Wednesday, December 14, 2011

Back to Basics Again


There is a constant cascade of words, feelings, sensations, ideas, memories and sounds. I could be watching a student breathing, or riding on a subway, or drifting in and out of sleep and this would still be so. Somehow there are ways to narrow the focus of attention and at the same time open up levels of awareness. It turns out that it never works to try to shut all this down, turn it off, ignore it, block it out. The only thing that works is to open awareness even wider so that, in some way, all this billowing, thrashing, distracting material becomes just a very small bit in a much much more vast expanse.

Sounds unbelievable even to me, and yet, if the breath is the raft and my attention is floating on that, everything else is just part of the ocean.

So sometimes the swells are noticeable, or a wave crashes in and totally pulls me away from the breath. The funny thing is that it doesn't matter at all, because I can smile at this (or not even react beyond noticing that it happened) and turn my attention right back to my breath. Not getting sucked into judging the situation, or hanging on to the idea or the feeling that splashed onto my raft and caught my attention, I lose nothing.
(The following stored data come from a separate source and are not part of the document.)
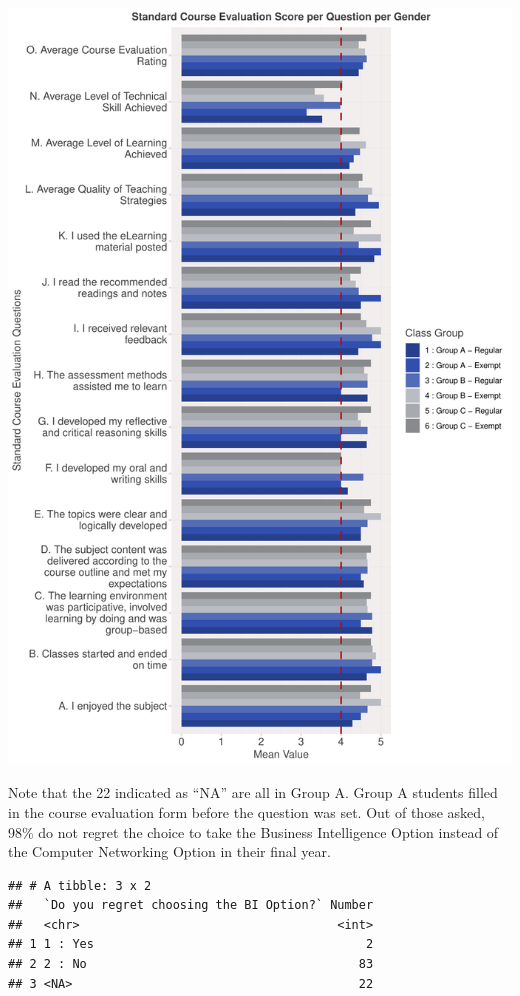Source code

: \documentclass[
]{article}
\begin{document}
\includegraphics{10.b.BBT4206-End-SemesterCourseEvaluation-20230821-20231128-BI2-BBIT4-2_files/figure-latex/VisualizationsForCourseEvaluationResultsperGroup-1.pdf}

\newpage

Note that the 22 indicated as ``NA'' are all in Group A. Group A
students filled in the course evaluation form before the question was
set. Out of those asked, 98\% do not regret the choice to take the
Business Intelligence Option instead of the Computer Networking Option
in their final year.

\begin{verbatim}
## # A tibble: 3 x 2
##   `Do you regret choosing the BI Option?` Number
##   <chr>                                    <int>
## 1 1 : Yes                                      2
## 2 2 : No                                      83
## 3 <NA>                                        22
\end{verbatim}
\end{document}
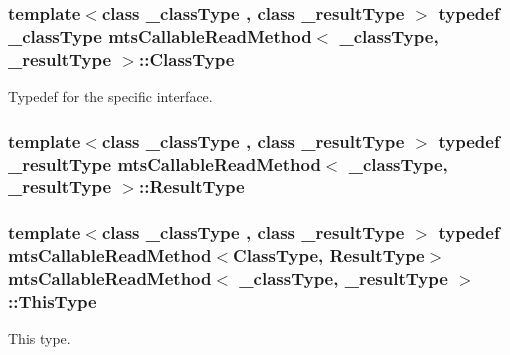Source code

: \hypertarget{classmts_callable_read_method_a44650138085a29d60a4f3cb3616abbbf}{
\subsubsection[{Class\-Type}]{\setlength{\rightskip}{0pt plus 5cm}template$<$class \-\_\-class\-Type , class \-\_\-result\-Type $>$ typedef \-\_\-class\-Type {\bf mts\-Callable\-Read\-Method}$<$ \-\_\-class\-Type, \-\_\-result\-Type $>$\-::{\bf Class\-Type}}}\label{classmts_callable_read_method_a44650138085a29d60a4f3cb3616abbbf}
Typedef for the specific interface. \hypertarget{classmts_callable_read_method_ae1add51b4fb434797e00a79fe31aa7de}{
\subsubsection[{Result\-Type}]{\setlength{\rightskip}{0pt plus 5cm}template$<$class \-\_\-class\-Type , class \-\_\-result\-Type $>$ typedef \-\_\-result\-Type {\bf mts\-Callable\-Read\-Method}$<$ \-\_\-class\-Type, \-\_\-result\-Type $>$\-::{\bf Result\-Type}}}\label{classmts_callable_read_method_ae1add51b4fb434797e00a79fe31aa7de}
\hypertarget{classmts_callable_read_method_af176b353a29900c0d650356c559c4cdd}{
\subsubsection[{This\-Type}]{\setlength{\rightskip}{0pt plus 5cm}template$<$class \-\_\-class\-Type , class \-\_\-result\-Type $>$ typedef {\bf mts\-Callable\-Read\-Method}$<${\bf Class\-Type}, {\bf Result\-Type}$>$ {\bf mts\-Callable\-Read\-Method}$<$ \-\_\-class\-Type, \-\_\-result\-Type $>$\-::{\bf This\-Type}}}\label{classmts_callable_read_method_af176b353a29900c0d650356c559c4cdd}
This type. 

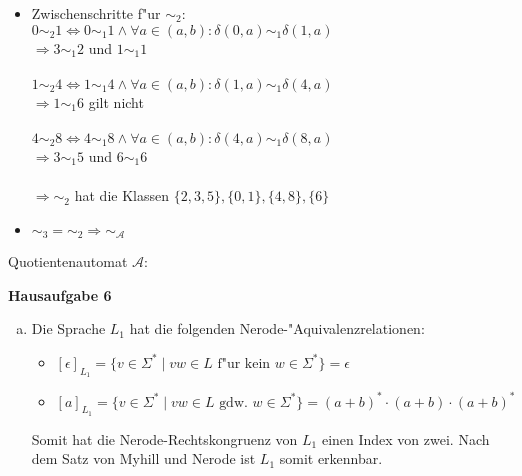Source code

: \documentclass[a4paper,12pt]{article}
\newcommand{\Aufgabe}[1]{
        {
        \vspace*{0.5cm}
        \textbf{Hausaufgabe #1}
        \vspace*{0.2cm}
    }
}
\begin{document}
\begin{itemize}
        \item Zwischenschritte f"ur $ \sim_2 $: \\
        $ 0 \sim_2 1 \Leftrightarrow 0 \sim_1 1 \land \forall a \in (a, b): \delta(0, a) \sim_1 \delta(1, a) $ \\
        $ \Rightarrow 3 \sim_1 2 $ und  $ 1 \sim_1 1 $ \\ \\

        $ 1 \sim_2 4 \Leftrightarrow 1 \sim_1 4 \land \forall a \in (a, b): \delta(1, a) \sim_1 \delta(4, a) $ \\
        $ \Rightarrow 1 \sim_1 6 $ gilt nicht \\ \\

        $ 4 \sim_2 8 \Leftrightarrow 4 \sim_1 8 \land \forall a \in (a, b): \delta(4, a) \sim_1 \delta(8, a) $ \\
        $ \Rightarrow 3 \sim_1 5 $ und  $ 6 \sim_1 6 $ \\ \\

        $ \Rightarrow \sim_2 $ hat die Klassen $ \{2, 3, 5\}, \{0, 1\}, \{4, 8\}, \{6\} $

        \item $ \sim_3 = \sim_2 \Rightarrow \sim_{\mathcal{A}} $
    \end{itemize}

    Quotientenautomat $ \mathcal{A} $:

    \Aufgabe{6}
    \begin{enumerate}[(a)]
        \item
        Die Sprache $ L_1 $ hat die folgenden Nerode-"Aquivalenzrelationen: \\
        \begin{itemize}
            \item $ [\epsilon]_{L_1} = \{v \in \Sigma^* \; | \; vw \in L \text{ f"ur kein } w \in \Sigma^*\} = \epsilon $
            \item $ [a]_{L_1} = \{v \in \Sigma^* \; | \; vw \in L \text{ gdw. } w \in \Sigma^*\} = (a + b)^* \cdot (a + b) \cdot (a + b)^* $
        \end{itemize}
        Somit hat die Nerode-Rechtskongruenz von $ L_1 $ einen Index von zwei.
        Nach dem Satz von Myhill und Nerode ist $ L_1 $ somit erkennbar.

    \end{enumerate}
\end{document}
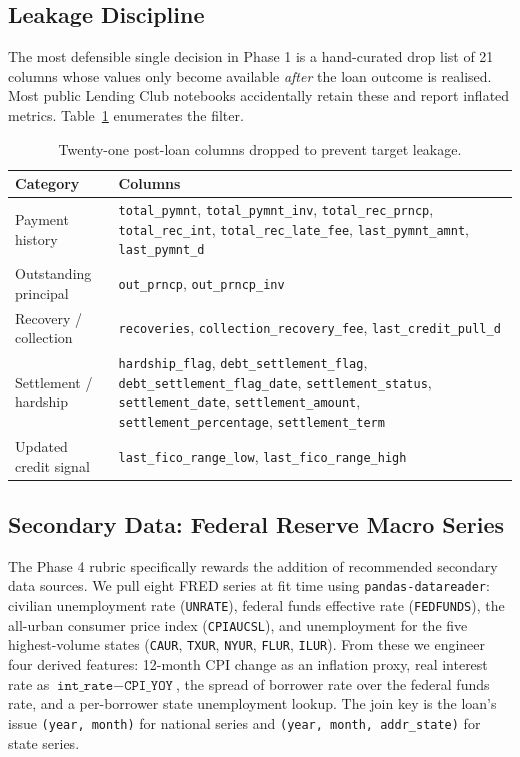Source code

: \documentclass[conference]{IEEEtran}
\begin{document}
\subsection{Leakage Discipline}

The most defensible single decision in Phase 1 is a hand-curated drop list
of 21 columns whose values only become available \emph{after} the loan
outcome is realised. Most public Lending Club notebooks accidentally retain
these and report inflated metrics. Table~\ref{tab:leakage} enumerates the
filter.

\begin{table}[t]
\caption{Twenty-one post-loan columns dropped to prevent target leakage.}
\label{tab:leakage}
\centering
\renewcommand{\arraystretch}{1.15}
\begin{tabular}{p{} p{}}
\toprule
\textbf{Category} & \textbf{Columns} \\
\midrule
Payment history &
\texttt{total\_pymnt}, \texttt{total\_pymnt\_inv},
\texttt{total\_rec\_prncp}, \texttt{total\_rec\_int},
\texttt{total\_rec\_late\_fee},
\texttt{last\_pymnt\_amnt}, \texttt{last\_pymnt\_d} \\
Outstanding principal &
\texttt{out\_prncp}, \texttt{out\_prncp\_inv} \\
Recovery / collection &
\texttt{recoveries}, \texttt{collection\_recovery\_fee},
\texttt{last\_credit\_pull\_d} \\
Settlement / hardship &
\texttt{hardship\_flag}, \texttt{debt\_settlement\_flag},
\texttt{debt\_settlement\_flag\_date},
\texttt{settlement\_status},
\texttt{settlement\_date},
\texttt{settlement\_amount},
\texttt{settlement\_percentage},
\texttt{settlement\_term} \\
Updated credit signal &
\texttt{last\_fico\_range\_low}, \texttt{last\_fico\_range\_high} \\
\bottomrule
\end{tabular}
\end{table}

\subsection{Secondary Data: Federal Reserve Macro Series}

The Phase 4 rubric specifically rewards the addition of recommended
secondary data sources. We pull eight FRED series at fit time using
\texttt{pandas-datareader}: civilian unemployment rate (\texttt{UNRATE}),
federal funds effective rate (\texttt{FEDFUNDS}), the all-urban consumer
price index (\texttt{CPIAUCSL}), and unemployment for the five highest-volume
states (\texttt{CAUR}, \texttt{TXUR}, \texttt{NYUR}, \texttt{FLUR},
\texttt{ILUR}). From these we engineer four derived features: 12-month CPI
change as an inflation proxy, real interest rate as
$\texttt{int\_rate} - \texttt{CPI\_YOY}$, the spread of borrower rate over
the federal funds rate, and a per-borrower state unemployment lookup. The
join key is the loan's issue \texttt{(year, month)} for national series and
\texttt{(year, month, addr\_state)} for state series.
\end{document}
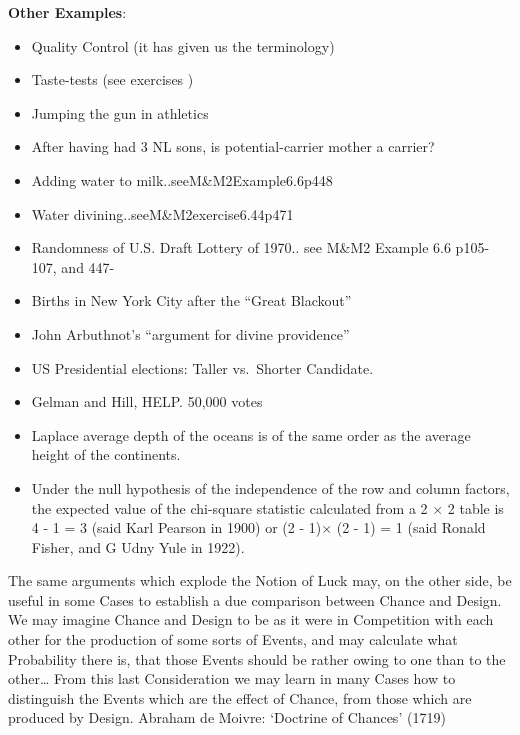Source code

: \documentclass[]{book}
\providecommand{\tightlist}{%
  \setlength{\itemsep}{0pt}\setlength{\parskip}{0pt}}
\begin{document}
\textbf{Other Examples}:

\begin{itemize}
\tightlist
\item
  Quality Control (it has given us the terminology)
\item
  Taste-tests (see exercises )
\item
  Jumping the gun in athletics
\item
  After having had 3 NL sons, is potential-carrier mother a carrier?
\item
  Adding water to milk..seeM\&M2Example6.6p448
\item
  Water divining..seeM\&M2exercise6.44p471
\item
  Randomness of U.S. Draft Lottery of 1970.. see M\&M2
  Example 6.6 p105-107, and 447-
\item
  Births in New York City after the ``Great Blackout''
\item
  John Arbuthnot's ``argument for divine providence''
\item
  US Presidential elections: Taller vs.~Shorter Candidate.
\item
  Gelman and Hill, HELP. 50,000 votes
\item
  Laplace average depth of the oceans is of the same order as the average height of the continents.
\item
  Under the null hypothesis of the independence of the row and column factors, the expected value of the chi-square statistic calculated from a 2 \(\times\) 2 table is 4 - 1 = 3 (said Karl Pearson in 1900) or (2 - 1)\(\times\) (2 - 1) = 1 (said Ronald Fisher, and G Udny Yule in 1922).
\end{itemize}

The same arguments which explode the Notion of Luck may, on the other side, be useful in some Cases to establish a due comparison between Chance and Design. We may imagine Chance and Design to be as it were in Competition with each other for the production of some sorts of Events, and may calculate what Probability there is, that those Events should be rather owing to one than to the other\ldots{} From this last Consideration we may learn in many Cases how to distinguish the Events which are the effect of Chance, from those which are produced by Design.
Abraham de Moivre: `Doctrine of Chances' (1719)
\end{document}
Who is measuring how many times I climb back onto my breath-raft? Who is laughing at the object that managed to pull me off? Just me, all me, not me at all. There is a swirl of energy around my breath that contains everything -- that which will distract me and that which grounds me. The ability to focus my attention gradually gets stronger, more able, more adaptable to the movements of words, feelings, sensations, reactions in general and conditions in particular.

So I come back to the most basic practice again and again: simplify, experience, abide. And it is the breath that takes me, follows me, holds me, sends me, returns me and enables me to play this game at all of observing and being my self.